Higher body mass index (BMI) may lower the risk of developing endometriosis, a large analysis of previously published data demonstrated. The findings may point toward disease mechanisms involved in endometriosis.
Despite the rigorous analysis, researchers cautioned that the findings may, in fact, reflect a negative bias in diagnosing obese women.
The study, “Association between body mass index and endometriosis risk: a meta-analysis,” appeared in the journal Oncotarget.
Since earlier studies have reported contradicting results when examining a woman’s current BMI and risk for endometriosis, researchers at China’s Beijing Obstetrics and Gynecology Hospital, Capital Medical University performed what is known as a meta-analysis.
The method allows data from previously published studies to be pooled and analyzed together, providing a more robust result than individual studies. Researchers identified 11 studies that included enough data to be considered for the analysis. Nine were case-control studies and two were cohort studies, in which a group of patients is followed over time. The studies included 9,298 women diagnosed with endometriosis using medical examinations.
Researchers found that the risk of endometriosis fell by 33 percent for each 5 kg/m2 increase in BMI. Obese women had a 11 percent lower risk of developing the condition than women of normal weight. The numerically lower risk for overweight women was not statistically significant.
Looking separately at the fertility factor, the study showed that infertile women with a higher BMI had a lower risk than fertile women with a high BMI.
When the team included factors known to influence endometriosis risk — such as smoking status, length of menstrual cycle and age at menarche (first menstruation) — in the analysis, the association between BMI and endometriosis became somewhat weaker.
The team did not find any differences among studies from different parts of the world, as American, European and Asian studies all reported similar findings. When including only studies that fulfilled the highest-quality criteria, the result was again similar, suggesting that the finding was robust.

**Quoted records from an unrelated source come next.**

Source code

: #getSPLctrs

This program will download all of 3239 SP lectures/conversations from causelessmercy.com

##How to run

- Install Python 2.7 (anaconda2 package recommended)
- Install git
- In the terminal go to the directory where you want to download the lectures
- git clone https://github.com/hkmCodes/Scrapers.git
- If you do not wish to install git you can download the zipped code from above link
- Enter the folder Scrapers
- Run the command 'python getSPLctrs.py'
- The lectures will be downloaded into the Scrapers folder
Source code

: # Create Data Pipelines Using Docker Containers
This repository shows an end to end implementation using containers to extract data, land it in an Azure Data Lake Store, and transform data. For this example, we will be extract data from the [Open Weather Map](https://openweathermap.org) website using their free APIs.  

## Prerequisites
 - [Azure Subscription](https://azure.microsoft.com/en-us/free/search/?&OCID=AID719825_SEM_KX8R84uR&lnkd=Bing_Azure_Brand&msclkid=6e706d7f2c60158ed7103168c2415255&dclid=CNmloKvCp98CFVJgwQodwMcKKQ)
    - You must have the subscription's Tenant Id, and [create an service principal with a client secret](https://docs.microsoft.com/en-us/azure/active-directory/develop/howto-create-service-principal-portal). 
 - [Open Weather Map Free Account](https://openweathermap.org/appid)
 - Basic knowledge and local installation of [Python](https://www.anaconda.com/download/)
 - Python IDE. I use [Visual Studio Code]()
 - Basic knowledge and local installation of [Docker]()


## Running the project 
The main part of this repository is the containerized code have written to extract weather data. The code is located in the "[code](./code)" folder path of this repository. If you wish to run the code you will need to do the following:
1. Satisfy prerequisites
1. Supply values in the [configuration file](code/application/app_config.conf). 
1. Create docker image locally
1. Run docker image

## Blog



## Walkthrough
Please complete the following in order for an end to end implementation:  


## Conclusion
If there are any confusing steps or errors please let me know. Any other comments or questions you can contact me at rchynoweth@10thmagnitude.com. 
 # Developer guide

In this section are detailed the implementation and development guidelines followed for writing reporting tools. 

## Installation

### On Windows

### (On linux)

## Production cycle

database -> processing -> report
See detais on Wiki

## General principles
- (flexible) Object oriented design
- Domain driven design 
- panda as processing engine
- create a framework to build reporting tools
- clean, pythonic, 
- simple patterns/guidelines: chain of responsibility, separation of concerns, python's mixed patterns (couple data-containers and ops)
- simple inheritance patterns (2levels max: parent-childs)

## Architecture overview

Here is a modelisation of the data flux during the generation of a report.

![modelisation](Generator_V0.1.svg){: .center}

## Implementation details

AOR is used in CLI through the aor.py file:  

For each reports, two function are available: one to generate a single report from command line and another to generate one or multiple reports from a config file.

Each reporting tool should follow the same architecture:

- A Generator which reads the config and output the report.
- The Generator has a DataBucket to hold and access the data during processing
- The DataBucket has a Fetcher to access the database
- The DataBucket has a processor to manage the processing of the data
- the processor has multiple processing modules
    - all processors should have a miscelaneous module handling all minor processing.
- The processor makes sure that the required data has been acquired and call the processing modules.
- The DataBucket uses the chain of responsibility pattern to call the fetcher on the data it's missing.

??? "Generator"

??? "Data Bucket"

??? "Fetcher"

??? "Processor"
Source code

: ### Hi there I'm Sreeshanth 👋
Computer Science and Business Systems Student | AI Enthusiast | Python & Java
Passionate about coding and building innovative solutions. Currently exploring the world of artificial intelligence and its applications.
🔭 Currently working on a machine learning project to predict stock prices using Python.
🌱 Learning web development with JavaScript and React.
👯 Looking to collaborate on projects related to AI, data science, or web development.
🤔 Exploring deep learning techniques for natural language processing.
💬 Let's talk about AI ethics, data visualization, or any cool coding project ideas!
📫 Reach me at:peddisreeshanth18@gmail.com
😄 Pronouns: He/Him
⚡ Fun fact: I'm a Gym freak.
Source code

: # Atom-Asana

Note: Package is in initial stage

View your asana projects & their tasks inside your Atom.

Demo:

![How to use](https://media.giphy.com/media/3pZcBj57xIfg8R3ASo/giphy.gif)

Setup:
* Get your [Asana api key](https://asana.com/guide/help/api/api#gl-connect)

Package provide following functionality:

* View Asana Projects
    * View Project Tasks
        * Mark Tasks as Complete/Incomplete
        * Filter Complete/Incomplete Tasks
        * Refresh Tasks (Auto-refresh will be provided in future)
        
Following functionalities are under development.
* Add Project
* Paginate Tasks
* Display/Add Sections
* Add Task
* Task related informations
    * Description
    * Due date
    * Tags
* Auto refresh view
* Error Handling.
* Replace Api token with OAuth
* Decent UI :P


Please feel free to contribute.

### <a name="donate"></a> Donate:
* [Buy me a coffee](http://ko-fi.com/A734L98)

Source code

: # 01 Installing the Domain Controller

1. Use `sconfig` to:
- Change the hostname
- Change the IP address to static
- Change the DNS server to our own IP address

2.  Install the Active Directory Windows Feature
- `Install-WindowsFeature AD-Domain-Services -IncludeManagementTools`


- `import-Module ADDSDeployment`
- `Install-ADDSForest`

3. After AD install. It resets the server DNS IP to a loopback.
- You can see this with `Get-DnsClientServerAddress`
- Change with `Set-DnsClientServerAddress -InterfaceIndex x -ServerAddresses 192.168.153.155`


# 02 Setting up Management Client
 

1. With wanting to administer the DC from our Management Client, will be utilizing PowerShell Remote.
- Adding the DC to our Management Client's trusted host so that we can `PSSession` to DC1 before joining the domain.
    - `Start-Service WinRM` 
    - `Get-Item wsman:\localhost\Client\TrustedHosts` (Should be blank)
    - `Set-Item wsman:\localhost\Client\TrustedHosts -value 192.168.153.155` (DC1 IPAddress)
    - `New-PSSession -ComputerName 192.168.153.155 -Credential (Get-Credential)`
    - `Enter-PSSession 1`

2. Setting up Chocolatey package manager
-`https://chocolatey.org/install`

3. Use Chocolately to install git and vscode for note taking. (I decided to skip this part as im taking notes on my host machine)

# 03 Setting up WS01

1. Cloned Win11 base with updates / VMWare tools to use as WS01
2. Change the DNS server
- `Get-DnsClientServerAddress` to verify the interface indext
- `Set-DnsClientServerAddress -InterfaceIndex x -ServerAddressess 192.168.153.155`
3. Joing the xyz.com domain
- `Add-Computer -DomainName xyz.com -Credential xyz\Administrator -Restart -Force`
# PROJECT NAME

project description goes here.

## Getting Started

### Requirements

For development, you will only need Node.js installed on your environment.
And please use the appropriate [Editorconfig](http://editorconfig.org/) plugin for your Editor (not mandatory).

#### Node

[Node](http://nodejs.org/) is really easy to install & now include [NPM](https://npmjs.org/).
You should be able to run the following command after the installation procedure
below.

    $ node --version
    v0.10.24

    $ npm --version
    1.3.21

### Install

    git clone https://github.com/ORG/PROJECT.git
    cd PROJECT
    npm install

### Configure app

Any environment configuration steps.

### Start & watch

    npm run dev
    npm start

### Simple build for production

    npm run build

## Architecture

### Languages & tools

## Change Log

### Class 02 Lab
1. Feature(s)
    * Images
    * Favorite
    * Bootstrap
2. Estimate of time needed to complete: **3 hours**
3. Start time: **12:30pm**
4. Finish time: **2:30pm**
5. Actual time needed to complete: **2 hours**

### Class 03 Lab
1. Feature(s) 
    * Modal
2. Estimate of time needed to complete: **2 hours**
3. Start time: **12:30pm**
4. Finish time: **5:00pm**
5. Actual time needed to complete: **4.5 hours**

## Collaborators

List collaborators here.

Although it is possible that the disease mechanisms that lead to endometriosis are less likely in women with higher BMI, researchers underscored that the findings may have other explanations.
For instance, they said their findings may reflect a diagnostic bias. Obese women with pelvic pain may be less likely to be offered a surgical examination, they argued. Since all the women in the study had a diagnosis confirmed by keyhole examination or other invasive procedures, this tendency may have skewed the results.
Further studies, examining if endometriosis disease mechanisms may be linked to processes at work in weight-determining processes, may contribute to further understanding.